Bay Area history is replete with famous figures whose contributions have echoed throughout the decades. A great deal of those individuals came to rest in local cemeteries, where you can still go pay your respects to this day.
Most locals are aware that San Francisco itself is not home to many graveyards. When SF’s cemeteries began to fill to capacity in the early 1900s, the city looked at relocating the bodies so as to free up real estate. It became illegal to bury bodies in the city in 1902, even before the 1906 earthquake that killed thousands.
From 1914 through the 1940s, San Francisco removed almost all 26 cemeteries in the city except for the SF National Cemetery and Mission Dolores Cemetery. The city relocated most headstones and bodies to mass graves in Colma, and their accompanying remains didn’t always make the journey with them. However the most famous grave sites remain clearly marked to this day.
1. Hearst Family
William Randolph Hearst (1863-1951) is buried alongside his parents, George Hearst (1820-1891) and Phoebe Apperson Hearst (1842-1919), in a large unmarked mausoleum in Colma. William Randolph Hearst’s extensive wealth came largely from his parents’ vast fortune, which helped establish his successful newspaper chain and media company, Hearst Communications. He’s also known for designing the enormous Hearst Castle in San Simeon in collaboration with architect Julia Morgan.
Location: Corner of sections E and H, Cypress Lawn Funeral Home & Memorial Park, Colma
2. Charles de Young
Charles de Young (1846-1880) is famous for co-founding the Daily Dramatic Chronicle (now the San Francisco Chronicle) with his brother M.H. de Young. Charles dug up and published a lot of dirt on famous names of the time, including an illicit affair of preacher and mayoral candidate Isaac Smith Kalloch. When Kalloch retaliated by calling Charles a “hyena of society” and his mother a prostitute, Charles shot Kalloch twice in front of his church.
Kalloch ended up surviving the attack and went on to serve as mayor from 1879-1881… but Kalloch’s son, Isaac Milton Kalloch, shot Charles de Young dead in the Chronicle building in 1880. San Francisco’s de Young Museum is not named for Charles but rather for his brother Michael Henry. As for Charles’ grave, you’ll easily spot it in Colma, as it bears a statue of his likeness holding a piece of paper and a quill.
Location: Section G, Cypress Lawn Funeral Home & Memorial Park, Colma
3. Betty Ann Ong
Betty Ann “Bee” Ong (1956-2001) was a San Francisco native and flight attendant aboard American Airlines Flight 11, one of the planes hijacked during the September 11 attacks. She is remembered as a hero for calling in to report the hijacking, calmly relaying in real time what was happening on the plane for 25 terrifying minutes. Her ability to communicate this vital information led to the Federal Aviation Administration closing airspace for the first time in U.S. history.

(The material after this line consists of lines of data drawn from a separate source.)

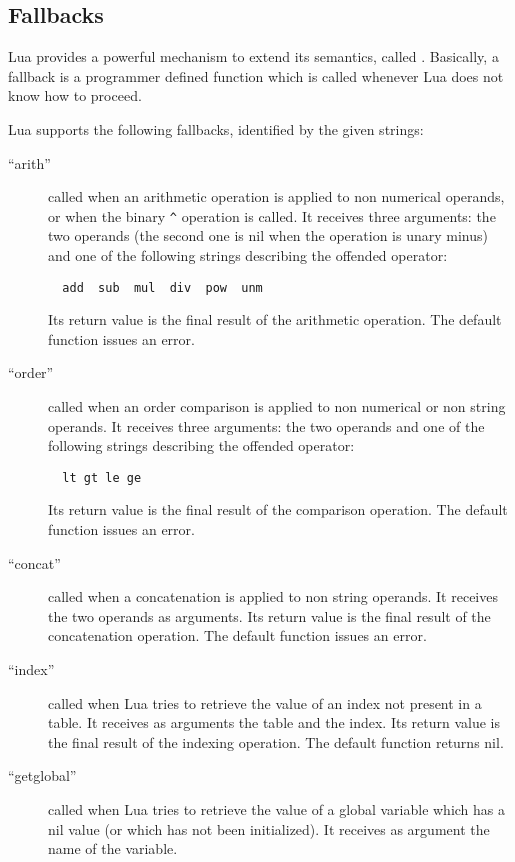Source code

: \subsection{Fallbacks} \label{fallback}

Lua provides a powerful mechanism to extend its semantics,
called .
Basically, a fallback is a programmer defined function
which is called whenever Lua does not know how to proceed.

Lua supports the following fallbacks,
identified by the given strings:
\begin{description}
\item[``arith'']
called when an arithmetic operation is applied to non numerical operands,
or when the binary \verb'^' operation is called.
It receives three arguments:
the two operands (the second one is nil when the operation is unary minus)
and one of the following strings describing the offended operator:
\begin{verbatim}
  add  sub  mul  div  pow  unm
\end{verbatim}
Its return value is the final result of the arithmetic operation.
The default function issues an error.
\item[``order'']
called when an order comparison is applied to non numerical or
non string operands.
It receives three arguments:
the two operands and
one of the following strings describing the offended operator:
\begin{verbatim}
  lt gt le ge
\end{verbatim}
Its return value is the final result of the comparison operation.
The default function issues an error.
\item[``concat'']
called when a concatenation is applied to non string operands.
It receives the two operands as arguments.
Its return value is the final result of the concatenation operation.
The default function issues an error.
\item[``index'']
called when Lua tries to retrieve the value of an index
not present in a table.
It receives as arguments the table and the index.
Its return value is the final result of the indexing operation.
The default function returns nil.
\item[``getglobal'']
called when Lua tries to retrieve the value of a global variable
which has a nil value (or which has not been initialized).
It receives as argument the name of the variable.

\end{description}
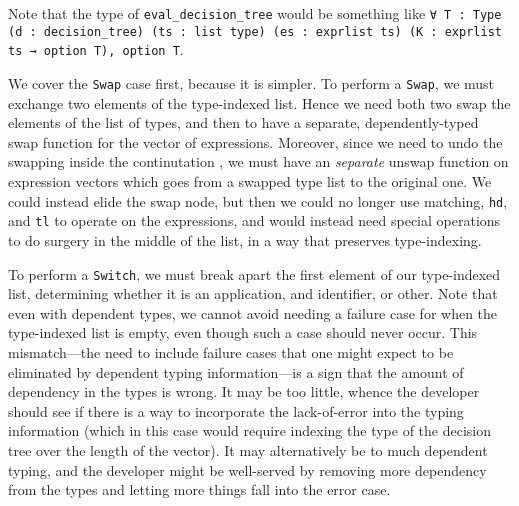 Note that the type of \texttt{eval_decision_tree} would be something like \texttt{∀ {T : Type} (d : decision_tree) (ts : list type) (es : exprlist ts) (K : exprlist ts → option T), option T}.


We cover the \texttt{Swap} case first, because it is simpler.
To perform a \texttt{Swap}, we must exchange two elements of the type-indexed list.
Hence we need both two swap the elements of the list of types, and then to have a separate, dependently-typed swap function for the vector of expressions.
Moreover, since we need to undo the swapping inside the continutation , we must have an \emph{separate} unswap function on expression vectors which goes from a swapped type list to the original one.
We could instead elide the swap node, but then we could no longer use matching, \texttt{hd}, and \texttt{tl} to operate on the expressions, and would instead need special operations to do surgery in the middle of the list, in a way that preserves type-indexing.

To perform a \texttt{Switch}, we must break apart the first element of our type-indexed list, determining whether it is an application, and identifier, or other.
Note that even with dependent types, we cannot avoid needing a failure case for when the type-indexed list is empty, even though such a case should never occur.
This mismatch---the need to include failure cases that one might expect to be eliminated by dependent typing information---is a sign that the amount of dependency in the types is wrong.
It may be too little, whence the developer should see if there is a way to incorporate the lack-of-error into the typing information (which in this case would require indexing the type of the decision tree over the length of the vector).
It may alternatively be to much dependent typing, and the developer might be well-served by removing more dependency from the types and letting more things fall into the error case.

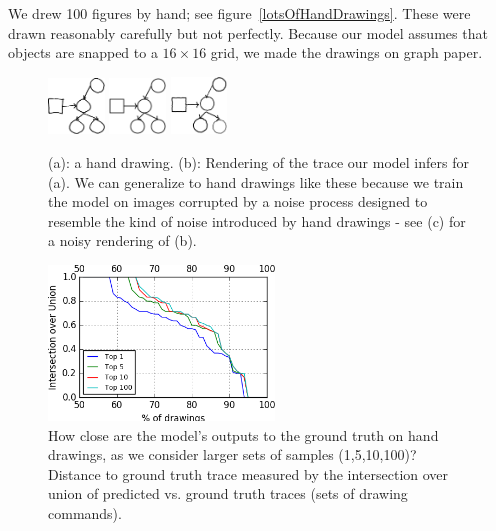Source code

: \documentclass{article}
\begin{document}
We drew 100 figures by hand; see figure~\ref{lotsOfHandDrawings}.
These were drawn reasonably carefully but not perfectly.
Because our model assumes that objects are snapped to a $16\times 16$ grid,
we made the drawings on graph paper.
\begin{figure}\centering
  \begin{minipage}{0.45\textwidth}
  \begin{minipage}[t]{0.3\textwidth}\includegraphics[width = 1.5cm]{figures/expert-60-reduced.png}
    \subcaption{}
  \end{minipage}%
   \begin{minipage}[t]{0.3\textwidth}\includegraphics[width = 1.5cm]{figures/60-groundTruth-reduced.png}
    \subcaption{}
  \end{minipage}%
  \begin{minipage}[t]{0.3\textwidth}\includegraphics[width = 1.5cm]{figures/60-1-reduced.png}
    \subcaption{}
  \end{minipage}%
    \caption{(a): a hand drawing. (b): Rendering of the trace our model infers for (a). We can generalize to hand drawings like these because we train the model on images corrupted by a noise process designed to resemble the kind of noise introduced by hand drawings - see (c) for a noisy rendering of (b).}\label{handDrawingExamples}
  \end{minipage}\hfill
  \begin{minipage}{0.45\textwidth}
  \includegraphics[width = 6cm]{figures/drawingAccuracy.png}
  \caption{How close are the model's outputs to the ground truth on hand drawings, as we consider larger sets of samples (1,5,10,100)?
  Distance to ground truth trace measured by the intersection over union of predicted vs. ground truth traces (sets of drawing commands).}\label{drawingIntersectionOverUnion}
    \end{minipage}
\end{figure}
\end{document}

Ong perished alongside 91 other people on board when terrorists flew the plane into the North Tower of the World Trade Center. She was honored as a hero by the 9/11 Commission. Part of Ong’s remains were recovered and identified a year after the attacks, and were subsequently cremated and laid to rest at a grave bearing her photograph in Colma.
Location: Unit 5, NW Panel, Tier 6, Niche 6, Cypress Lawn Funeral Home & Memorial Park, Colma
4. Lillie Hitchcock Coit
You likely know Lillie Hitchcock Coit (1843-1929) as the namesake of Coit Tower. She left a bequest for the iconic landmark upon her death “for the purpose of adding to the beauty of the city I have always loved.” One third of her fortune went towards city beautification, including a monument in Washington Square featuring 3 firefighters.
Coit was an enthusiastic patron of San Francisco’s volunteer fire department, even becoming an honorary member of Knickerbocker Engine Company No. 5. She rests in the prominent Hitchcock Mausoleum in Colma.
Location: Hitchcock Mausoleum between sections M and F, Cypress Lawn Funeral Home & Memorial Park, Colma
5. Lefty O’Doul
Francis “Lefty” O’Doul (1897-1969) was a professional baseball player from San Francisco who is credited with spreading the sport’s popularity in Japan. He’s a legend in Bay Area baseball, having started with the San Francisco Seals and then served as pitcher and outfielder for numerous Major League teams across the country including the New York Yankees, Boston Red Sox, and New York Giants.
His headstone in Colma features a baseball and bat, a list of some of his accomplishments in the sport, and the inscription “‘The man in the green suit’… he was here at a good time and had a good time while he was here.”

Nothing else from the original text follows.